Saved entries
--------------------

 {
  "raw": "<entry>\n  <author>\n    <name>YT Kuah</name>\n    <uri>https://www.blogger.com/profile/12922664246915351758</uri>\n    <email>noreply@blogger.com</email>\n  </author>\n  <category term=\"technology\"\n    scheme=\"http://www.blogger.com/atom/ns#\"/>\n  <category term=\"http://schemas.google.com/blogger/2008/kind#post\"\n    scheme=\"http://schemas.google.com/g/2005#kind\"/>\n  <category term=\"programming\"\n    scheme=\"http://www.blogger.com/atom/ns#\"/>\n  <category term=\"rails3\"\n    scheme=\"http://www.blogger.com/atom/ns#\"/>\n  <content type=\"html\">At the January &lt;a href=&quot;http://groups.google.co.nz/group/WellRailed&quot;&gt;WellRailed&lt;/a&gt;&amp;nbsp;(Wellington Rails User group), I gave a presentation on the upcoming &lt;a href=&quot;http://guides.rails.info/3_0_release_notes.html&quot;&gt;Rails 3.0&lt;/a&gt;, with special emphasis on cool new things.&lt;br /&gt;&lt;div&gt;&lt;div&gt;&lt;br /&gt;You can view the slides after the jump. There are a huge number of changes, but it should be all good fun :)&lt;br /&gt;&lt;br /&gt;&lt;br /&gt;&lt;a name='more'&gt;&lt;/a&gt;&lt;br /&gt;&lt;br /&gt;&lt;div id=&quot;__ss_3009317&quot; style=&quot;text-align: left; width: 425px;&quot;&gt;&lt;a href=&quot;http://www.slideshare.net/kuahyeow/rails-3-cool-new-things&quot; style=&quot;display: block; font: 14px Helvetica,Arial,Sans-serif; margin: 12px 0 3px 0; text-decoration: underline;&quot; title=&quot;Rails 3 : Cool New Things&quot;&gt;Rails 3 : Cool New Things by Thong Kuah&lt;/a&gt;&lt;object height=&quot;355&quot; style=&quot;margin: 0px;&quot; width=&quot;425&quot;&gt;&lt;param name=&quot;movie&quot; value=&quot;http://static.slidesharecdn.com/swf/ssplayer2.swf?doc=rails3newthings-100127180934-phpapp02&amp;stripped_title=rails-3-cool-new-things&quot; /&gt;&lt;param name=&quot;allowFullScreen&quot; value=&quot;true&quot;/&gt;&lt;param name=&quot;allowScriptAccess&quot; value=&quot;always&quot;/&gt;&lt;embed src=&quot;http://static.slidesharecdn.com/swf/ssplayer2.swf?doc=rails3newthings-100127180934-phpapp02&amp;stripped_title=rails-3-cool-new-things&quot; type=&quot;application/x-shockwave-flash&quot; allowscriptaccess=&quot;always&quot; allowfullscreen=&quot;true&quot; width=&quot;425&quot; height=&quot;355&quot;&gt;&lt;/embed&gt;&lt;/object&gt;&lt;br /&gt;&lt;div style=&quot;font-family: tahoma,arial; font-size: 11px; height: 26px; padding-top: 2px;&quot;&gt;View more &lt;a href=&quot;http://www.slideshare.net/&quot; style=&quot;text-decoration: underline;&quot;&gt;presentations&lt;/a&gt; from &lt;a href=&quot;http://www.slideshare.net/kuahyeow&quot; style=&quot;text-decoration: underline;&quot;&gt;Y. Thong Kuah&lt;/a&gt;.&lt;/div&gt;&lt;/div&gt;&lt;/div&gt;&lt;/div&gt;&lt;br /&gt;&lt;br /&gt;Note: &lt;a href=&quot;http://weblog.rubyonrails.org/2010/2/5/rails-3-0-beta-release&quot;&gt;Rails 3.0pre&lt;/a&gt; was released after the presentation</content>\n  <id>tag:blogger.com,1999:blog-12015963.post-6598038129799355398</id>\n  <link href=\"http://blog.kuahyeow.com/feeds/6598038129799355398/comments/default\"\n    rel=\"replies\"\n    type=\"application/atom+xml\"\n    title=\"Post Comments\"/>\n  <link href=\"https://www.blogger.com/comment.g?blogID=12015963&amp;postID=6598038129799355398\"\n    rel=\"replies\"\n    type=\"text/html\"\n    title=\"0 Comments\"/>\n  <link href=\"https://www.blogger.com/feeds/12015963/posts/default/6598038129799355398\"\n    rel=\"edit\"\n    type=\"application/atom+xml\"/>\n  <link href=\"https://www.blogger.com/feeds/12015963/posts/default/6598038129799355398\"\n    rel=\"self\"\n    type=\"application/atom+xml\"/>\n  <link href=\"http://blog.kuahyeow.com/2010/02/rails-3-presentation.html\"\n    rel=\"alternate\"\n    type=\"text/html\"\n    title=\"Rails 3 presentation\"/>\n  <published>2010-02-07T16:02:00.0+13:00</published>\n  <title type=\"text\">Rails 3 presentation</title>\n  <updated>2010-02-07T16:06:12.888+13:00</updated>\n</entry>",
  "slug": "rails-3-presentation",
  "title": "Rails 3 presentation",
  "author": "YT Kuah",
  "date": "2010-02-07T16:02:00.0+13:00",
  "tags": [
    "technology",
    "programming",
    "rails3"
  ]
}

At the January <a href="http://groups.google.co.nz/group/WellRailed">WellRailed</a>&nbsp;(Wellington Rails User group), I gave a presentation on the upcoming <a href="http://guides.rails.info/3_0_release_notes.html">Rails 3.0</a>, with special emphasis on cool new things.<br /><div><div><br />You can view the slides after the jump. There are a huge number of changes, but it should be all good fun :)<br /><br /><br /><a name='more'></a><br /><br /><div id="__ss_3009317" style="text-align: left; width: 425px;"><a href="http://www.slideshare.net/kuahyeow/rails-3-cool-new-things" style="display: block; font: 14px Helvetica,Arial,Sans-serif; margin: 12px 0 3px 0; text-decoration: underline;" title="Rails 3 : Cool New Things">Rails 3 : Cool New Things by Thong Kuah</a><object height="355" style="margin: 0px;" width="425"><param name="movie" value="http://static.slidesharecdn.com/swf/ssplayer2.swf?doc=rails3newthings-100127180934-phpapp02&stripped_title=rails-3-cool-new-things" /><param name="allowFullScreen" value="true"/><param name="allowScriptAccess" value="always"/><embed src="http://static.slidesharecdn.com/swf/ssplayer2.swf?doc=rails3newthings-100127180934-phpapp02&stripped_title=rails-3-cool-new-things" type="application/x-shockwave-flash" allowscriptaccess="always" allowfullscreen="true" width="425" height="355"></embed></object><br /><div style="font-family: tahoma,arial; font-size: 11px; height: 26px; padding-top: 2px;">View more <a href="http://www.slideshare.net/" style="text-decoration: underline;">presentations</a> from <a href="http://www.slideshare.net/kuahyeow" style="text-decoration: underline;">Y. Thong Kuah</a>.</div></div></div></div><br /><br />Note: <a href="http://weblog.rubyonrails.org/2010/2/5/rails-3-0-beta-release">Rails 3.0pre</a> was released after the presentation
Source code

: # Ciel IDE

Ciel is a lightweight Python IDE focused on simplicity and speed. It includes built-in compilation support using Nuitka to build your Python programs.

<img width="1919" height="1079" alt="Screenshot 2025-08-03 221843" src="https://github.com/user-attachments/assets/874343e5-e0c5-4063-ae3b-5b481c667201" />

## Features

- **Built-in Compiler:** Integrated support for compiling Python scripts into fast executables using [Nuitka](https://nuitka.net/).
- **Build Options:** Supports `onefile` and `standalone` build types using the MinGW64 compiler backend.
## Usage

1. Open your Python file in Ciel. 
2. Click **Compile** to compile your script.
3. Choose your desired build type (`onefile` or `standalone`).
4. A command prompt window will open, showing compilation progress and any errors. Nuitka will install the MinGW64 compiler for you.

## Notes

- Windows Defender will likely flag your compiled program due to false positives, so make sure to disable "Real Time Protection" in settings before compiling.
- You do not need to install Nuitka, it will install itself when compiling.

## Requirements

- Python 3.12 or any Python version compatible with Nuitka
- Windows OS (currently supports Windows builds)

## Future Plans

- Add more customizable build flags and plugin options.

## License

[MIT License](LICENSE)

--------------------

*About this task*
Please retype each entry above exactly as it is written.

*Answer space*
 {
  "raw": "<entry>\n  <author>\n    <name>YT Kuah</name>\n    <uri>https://www.blogger.com/profile/12922664246915351758</uri>\n    <email>noreply@blogger.com</email>\n  </author>\n  <category term=\"technology\"\n    scheme=\"http://www.blogger.com/atom/ns#\"/>\n  <category term=\"http://schemas.google.com/blogger/2008/kind#post\"\n    scheme=\"http://schemas.google.com/g/2005#kind\"/>\n  <category term=\"programming\"\n    scheme=\"http://www.blogger.com/atom/ns#\"/>\n  <category term=\"rails3\"\n    scheme=\"http://www.blogger.com/atom/ns#\"/>\n  <content type=\"html\">At the January &lt;a href=&quot;http://groups.google.co.nz/group/WellRailed&quot;&gt;WellRailed&lt;/a&gt;&amp;nbsp;(Wellington Rails User group), I gave a presentation on the upcoming &lt;a href=&quot;http://guides.rails.info/3_0_release_notes.html&quot;&gt;Rails 3.0&lt;/a&gt;, with special emphasis on cool new things.&lt;br /&gt;&lt;div&gt;&lt;div&gt;&lt;br /&gt;You can view the slides after the jump. There are a huge number of changes, but it should be all good fun :)&lt;br /&gt;&lt;br /&gt;&lt;br /&gt;&lt;a name='more'&gt;&lt;/a&gt;&lt;br /&gt;&lt;br /&gt;&lt;div id=&quot;__ss_3009317&quot; style=&quot;text-align: left; width: 425px;&quot;&gt;&lt;a href=&quot;http://www.slideshare.net/kuahyeow/rails-3-cool-new-things&quot; style=&quot;display: block; font: 14px Helvetica,Arial,Sans-serif; margin: 12px 0 3px 0; text-decoration: underline;&quot; title=&quot;Rails 3 : Cool New Things&quot;&gt;Rails 3 : Cool New Things by Thong Kuah&lt;/a&gt;&lt;object height=&quot;355&quot; style=&quot;margin: 0px;&quot; width=&quot;425&quot;&gt;&lt;param name=&quot;movie&quot; value=&quot;http://static.slidesharecdn.com/swf/ssplayer2.swf?doc=rails3newthings-100127180934-phpapp02&amp;stripped_title=rails-3-cool-new-things&quot; /&gt;&lt;param name=&quot;allowFullScreen&quot; value=&quot;true&quot;/&gt;&lt;param name=&quot;allowScriptAccess&quot; value=&quot;always&quot;/&gt;&lt;embed src=&quot;http://static.slidesharecdn.com/swf/ssplayer2.swf?doc=rails3newthings-100127180934-phpapp02&amp;stripped_title=rails-3-cool-new-things&quot; type=&quot;application/x-shockwave-flash&quot; allowscriptaccess=&quot;always&quot; allowfullscreen=&quot;true&quot; width=&quot;425&quot; height=&quot;355&quot;&gt;&lt;/embed&gt;&lt;/object&gt;&lt;br /&gt;&lt;div style=&quot;font-family: tahoma,arial; font-size: 11px; height: 26px; padding-top: 2px;&quot;&gt;View more &lt;a href=&quot;http://www.slideshare.net/&quot; style=&quot;text-decoration: underline;&quot;&gt;presentations&lt;/a&gt; from &lt;a href=&quot;http://www.slideshare.net/kuahyeow&quot; style=&quot;text-decoration: underline;&quot;&gt;Y. Thong Kuah&lt;/a&gt;.&lt;/div&gt;&lt;/div&gt;&lt;/div&gt;&lt;/div&gt;&lt;br /&gt;&lt;br /&gt;Note: &lt;a href=&quot;http://weblog.rubyonrails.org/2010/2/5/rails-3-0-beta-release&quot;&gt;Rails 3.0pre&lt;/a&gt; was released after the presentation</content>\n  <id>tag:blogger.com,1999:blog-12015963.post-6598038129799355398</id>\n  <link href=\"http://blog.kuahyeow.com/feeds/6598038129799355398/comments/default\"\n    rel=\"replies\"\n    type=\"application/atom+xml\"\n    title=\"Post Comments\"/>\n  <link href=\"https://www.blogger.com/comment.g?blogID=12015963&amp;postID=6598038129799355398\"\n    rel=\"replies\"\n    type=\"text/html\"\n    title=\"0 Comments\"/>\n  <link href=\"https://www.blogger.com/feeds/12015963/posts/default/6598038129799355398\"\n    rel=\"edit\"\n    type=\"application/atom+xml\"/>\n  <link href=\"https://www.blogger.com/feeds/12015963/posts/default/6598038129799355398\"\n    rel=\"self\"\n    type=\"application/atom+xml\"/>\n  <link href=\"http://blog.kuahyeow.com/2010/02/rails-3-presentation.html\"\n    rel=\"alternate\"\n    type=\"text/html\"\n    title=\"Rails 3 presentation\"/>\n  <published>2010-02-07T16:02:00.0+13:00</published>\n  <title type=\"text\">Rails 3 presentation</title>\n  <updated>2010-02-07T16:06:12.888+13:00</updated>\n</entry>",
  "slug": "rails-3-presentation",
  "title": "Rails 3 presentation",
  "author": "YT Kuah",
  "date": "2010-02-07T16:02:00.0+13:00",
  "tags": [
    "technology",
    "programming",
    "rails3"
  ]
}

At the January <a href="http://groups.google.co.nz/group/WellRailed">WellRailed</a>&nbsp;(Wellington Rails User group), I gave a presentation on the upcoming <a href="http://guides.rails.info/3_0_release_notes.html">Rails 3.0</a>, with special emphasis on cool new things.<br /><div><div><br />You can view the slides after the jump. There are a huge number of changes, but it should be all good fun :)<br /><br /><br /><a name='more'></a><br /><br /><div id="__ss_3009317" style="text-align: left; width: 425px;"><a href="http://www.slideshare.net/kuahyeow/rails-3-cool-new-things" style="display: block; font: 14px Helvetica,Arial,Sans-serif; margin: 12px 0 3px 0; text-decoration: underline;" title="Rails 3 : Cool New Things">Rails 3 : Cool New Things by Thong Kuah</a><object height="355" style="margin: 0px;" width="425"><param name="movie" value="http://static.slidesharecdn.com/swf/ssplayer2.swf?doc=rails3newthings-100127180934-phpapp02&stripped_title=rails-3-cool-new-things" /><param name="allowFullScreen" value="true"/><param name="allowScriptAccess" value="always"/><embed src="http://static.slidesharecdn.com/swf/ssplayer2.swf?doc=rails3newthings-100127180934-phpapp02&stripped_title=rails-3-cool-new-things" type="application/x-shockwave-flash" allowscriptaccess="always" allowfullscreen="true" width="425" height="355"></embed></object><br /><div style="font-family: tahoma,arial; font-size: 11px; height: 26px; padding-top: 2px;">View more <a href="http://www.slideshare.net/" style="text-decoration: underline;">presentations</a> from <a href="http://www.slideshare.net/kuahyeow" style="text-decoration: underline;">Y. Thong Kuah</a>.</div></div></div></div><br /><br />Note: <a href="http://weblog.rubyonrails.org/2010/2/5/rails-3-0-beta-release">Rails 3.0pre</a> was released after the presentation
Source code

: # Ciel IDE

Ciel is a lightweight Python IDE focused on simplicity and speed. It includes built-in compilation support using Nuitka to build your Python programs.

<img width="1919" height="1079" alt="Screenshot 2025-08-03 221843" src="https://github.com/user-attachments/assets/874343e5-e0c5-4063-ae3b-5b481c667201" />

## Features

- **Built-in Compiler:** Integrated support for compiling Python scripts into fast executables using [Nuitka](https://nuitka.net/).
- **Build Options:** Supports `onefile` and `standalone` build types using the MinGW64 compiler backend.
## Usage

1. Open your Python file in Ciel. 
2. Click **Compile** to compile your script.
3. Choose your desired build type (`onefile` or `standalone`).
4. A command prompt window will open, showing compilation progress and any errors. Nuitka will install the MinGW64 compiler for you.

## Notes

- Windows Defender will likely flag your compiled program due to false positives, so make sure to disable "Real Time Protection" in settings before compiling.
- You do not need to install Nuitka, it will install itself when compiling.

## Requirements

- Python 3.12 or any Python version compatible with Nuitka
- Windows OS (currently supports Windows builds)

## Future Plans

- Add more customizable build flags and plugin options.

## License

[MIT License](LICENSE)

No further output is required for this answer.